Task brief: The result should be every line in the material below containing the string "same".

=====

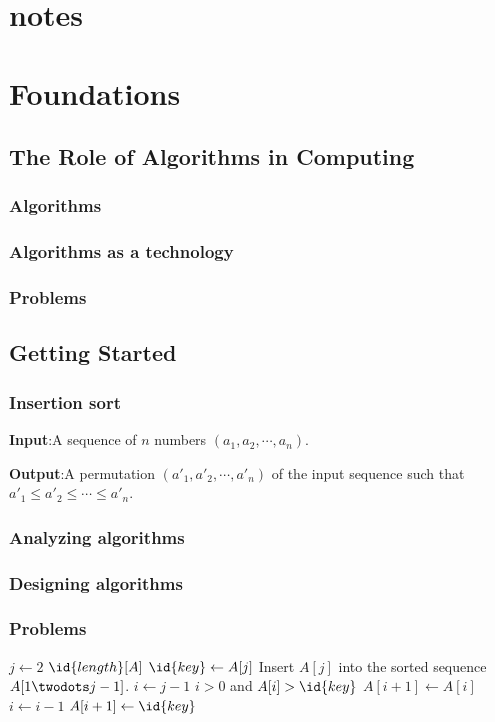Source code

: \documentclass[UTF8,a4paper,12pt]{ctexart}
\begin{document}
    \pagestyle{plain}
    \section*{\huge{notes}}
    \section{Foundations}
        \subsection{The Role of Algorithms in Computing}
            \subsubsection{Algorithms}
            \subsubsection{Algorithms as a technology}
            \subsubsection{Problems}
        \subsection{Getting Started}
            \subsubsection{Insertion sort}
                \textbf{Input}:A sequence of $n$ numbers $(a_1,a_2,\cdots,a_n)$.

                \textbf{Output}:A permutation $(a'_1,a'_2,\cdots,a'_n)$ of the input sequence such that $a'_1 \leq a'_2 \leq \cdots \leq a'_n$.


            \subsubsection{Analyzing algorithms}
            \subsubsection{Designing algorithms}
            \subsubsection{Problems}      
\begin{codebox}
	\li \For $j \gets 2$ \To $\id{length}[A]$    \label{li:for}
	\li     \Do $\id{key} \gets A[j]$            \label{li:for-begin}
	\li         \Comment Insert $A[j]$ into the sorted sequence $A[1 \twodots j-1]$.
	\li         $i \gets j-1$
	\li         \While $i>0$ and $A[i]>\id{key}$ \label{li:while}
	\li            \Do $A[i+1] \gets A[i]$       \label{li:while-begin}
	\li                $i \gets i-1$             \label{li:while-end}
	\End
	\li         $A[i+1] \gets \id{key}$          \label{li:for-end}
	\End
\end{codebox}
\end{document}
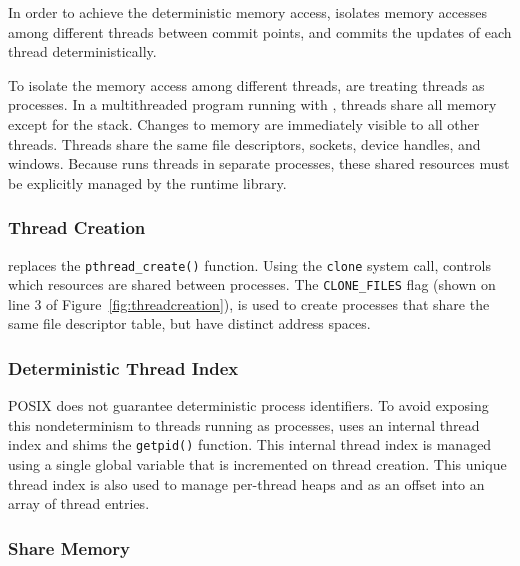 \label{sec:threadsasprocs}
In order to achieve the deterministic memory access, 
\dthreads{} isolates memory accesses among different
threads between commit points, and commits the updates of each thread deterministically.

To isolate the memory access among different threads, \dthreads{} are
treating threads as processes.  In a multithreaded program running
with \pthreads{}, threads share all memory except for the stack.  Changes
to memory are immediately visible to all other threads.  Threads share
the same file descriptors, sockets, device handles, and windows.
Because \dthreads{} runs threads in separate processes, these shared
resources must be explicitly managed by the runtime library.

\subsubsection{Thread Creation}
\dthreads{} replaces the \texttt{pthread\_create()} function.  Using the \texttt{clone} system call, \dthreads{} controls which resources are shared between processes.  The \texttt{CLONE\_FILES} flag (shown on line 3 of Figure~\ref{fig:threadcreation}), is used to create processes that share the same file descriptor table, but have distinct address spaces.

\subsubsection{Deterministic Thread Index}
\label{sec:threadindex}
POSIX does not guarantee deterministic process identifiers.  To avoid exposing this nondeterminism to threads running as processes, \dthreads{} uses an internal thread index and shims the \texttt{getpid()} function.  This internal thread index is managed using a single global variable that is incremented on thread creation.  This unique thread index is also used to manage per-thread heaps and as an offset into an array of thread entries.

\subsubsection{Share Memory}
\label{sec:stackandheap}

=====

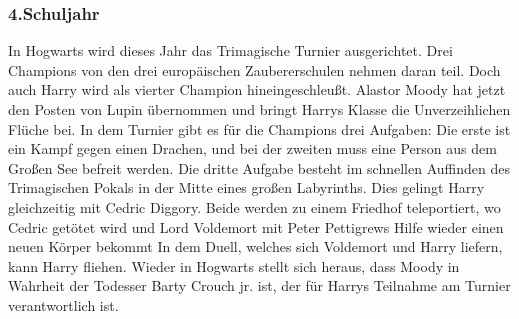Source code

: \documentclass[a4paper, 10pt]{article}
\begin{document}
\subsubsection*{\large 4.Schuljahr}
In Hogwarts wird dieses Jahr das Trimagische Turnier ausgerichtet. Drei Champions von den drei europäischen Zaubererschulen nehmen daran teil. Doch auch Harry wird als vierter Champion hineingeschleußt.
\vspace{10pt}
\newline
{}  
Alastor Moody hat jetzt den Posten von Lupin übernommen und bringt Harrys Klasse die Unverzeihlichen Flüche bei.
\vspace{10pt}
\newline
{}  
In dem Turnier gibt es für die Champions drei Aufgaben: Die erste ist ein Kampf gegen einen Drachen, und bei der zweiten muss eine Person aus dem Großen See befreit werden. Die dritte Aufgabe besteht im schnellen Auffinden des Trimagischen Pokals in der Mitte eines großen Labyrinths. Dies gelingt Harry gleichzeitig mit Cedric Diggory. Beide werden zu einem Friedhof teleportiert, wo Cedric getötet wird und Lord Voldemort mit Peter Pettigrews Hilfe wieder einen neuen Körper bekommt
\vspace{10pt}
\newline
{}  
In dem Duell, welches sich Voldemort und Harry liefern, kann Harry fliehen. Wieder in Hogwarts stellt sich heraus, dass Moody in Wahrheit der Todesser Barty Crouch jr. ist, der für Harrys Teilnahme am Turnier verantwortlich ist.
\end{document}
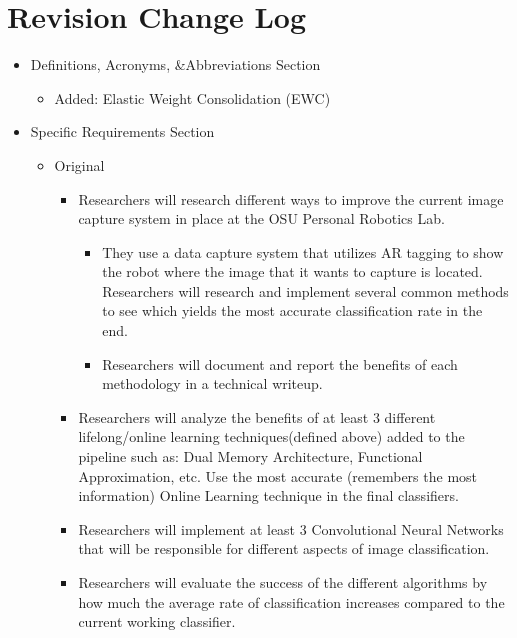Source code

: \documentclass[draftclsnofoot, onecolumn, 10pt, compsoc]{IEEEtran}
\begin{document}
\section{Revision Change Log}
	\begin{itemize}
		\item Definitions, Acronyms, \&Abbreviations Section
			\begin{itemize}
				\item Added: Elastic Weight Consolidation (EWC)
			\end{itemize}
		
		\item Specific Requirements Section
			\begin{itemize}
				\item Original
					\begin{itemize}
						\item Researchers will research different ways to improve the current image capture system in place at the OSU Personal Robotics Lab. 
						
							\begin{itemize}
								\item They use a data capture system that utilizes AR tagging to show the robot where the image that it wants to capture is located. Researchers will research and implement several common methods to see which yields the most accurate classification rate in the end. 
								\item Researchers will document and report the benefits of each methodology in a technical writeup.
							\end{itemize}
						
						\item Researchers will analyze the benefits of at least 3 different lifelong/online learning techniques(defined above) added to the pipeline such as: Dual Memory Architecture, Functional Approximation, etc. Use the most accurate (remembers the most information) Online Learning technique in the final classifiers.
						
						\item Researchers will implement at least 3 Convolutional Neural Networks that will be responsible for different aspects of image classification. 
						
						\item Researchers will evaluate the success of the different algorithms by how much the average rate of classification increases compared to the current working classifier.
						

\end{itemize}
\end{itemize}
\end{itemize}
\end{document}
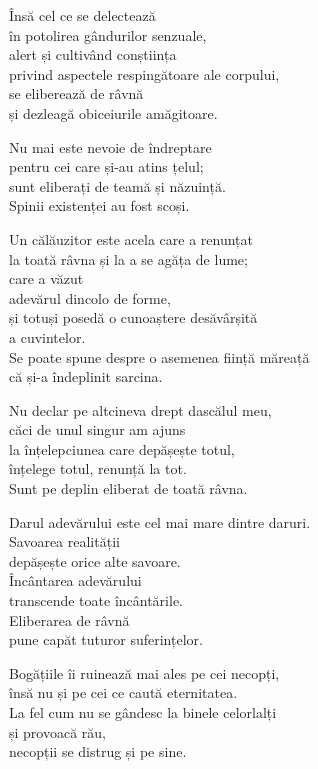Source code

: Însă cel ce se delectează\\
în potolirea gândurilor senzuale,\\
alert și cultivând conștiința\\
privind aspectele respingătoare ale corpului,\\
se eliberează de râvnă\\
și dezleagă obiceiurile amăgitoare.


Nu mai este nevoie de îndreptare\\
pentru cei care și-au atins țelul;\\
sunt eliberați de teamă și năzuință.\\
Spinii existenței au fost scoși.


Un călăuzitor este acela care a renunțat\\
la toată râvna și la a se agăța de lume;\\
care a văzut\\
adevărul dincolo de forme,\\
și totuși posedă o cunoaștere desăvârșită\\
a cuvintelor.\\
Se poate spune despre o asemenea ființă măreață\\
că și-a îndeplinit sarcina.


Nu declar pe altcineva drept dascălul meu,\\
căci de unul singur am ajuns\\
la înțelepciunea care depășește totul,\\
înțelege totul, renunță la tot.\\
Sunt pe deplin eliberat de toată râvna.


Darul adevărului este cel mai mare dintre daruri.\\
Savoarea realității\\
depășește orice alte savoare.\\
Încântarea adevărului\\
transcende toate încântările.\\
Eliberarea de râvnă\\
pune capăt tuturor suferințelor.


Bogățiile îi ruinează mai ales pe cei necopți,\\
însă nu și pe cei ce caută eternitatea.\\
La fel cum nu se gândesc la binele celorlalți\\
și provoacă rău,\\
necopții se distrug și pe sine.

=====

Task answer:
the same file descriptors, sockets, device handles, and windows.
\dthreads{} replaces the \texttt{pthread\_create()} function.  Using the \texttt{clone} system call, \dthreads{} controls which resources are shared between processes.  The \texttt{CLONE\_FILES} flag (shown on line 3 of Figure~\ref{fig:threadcreation}), is used to create processes that share the same file descriptor table, but have distinct address spaces.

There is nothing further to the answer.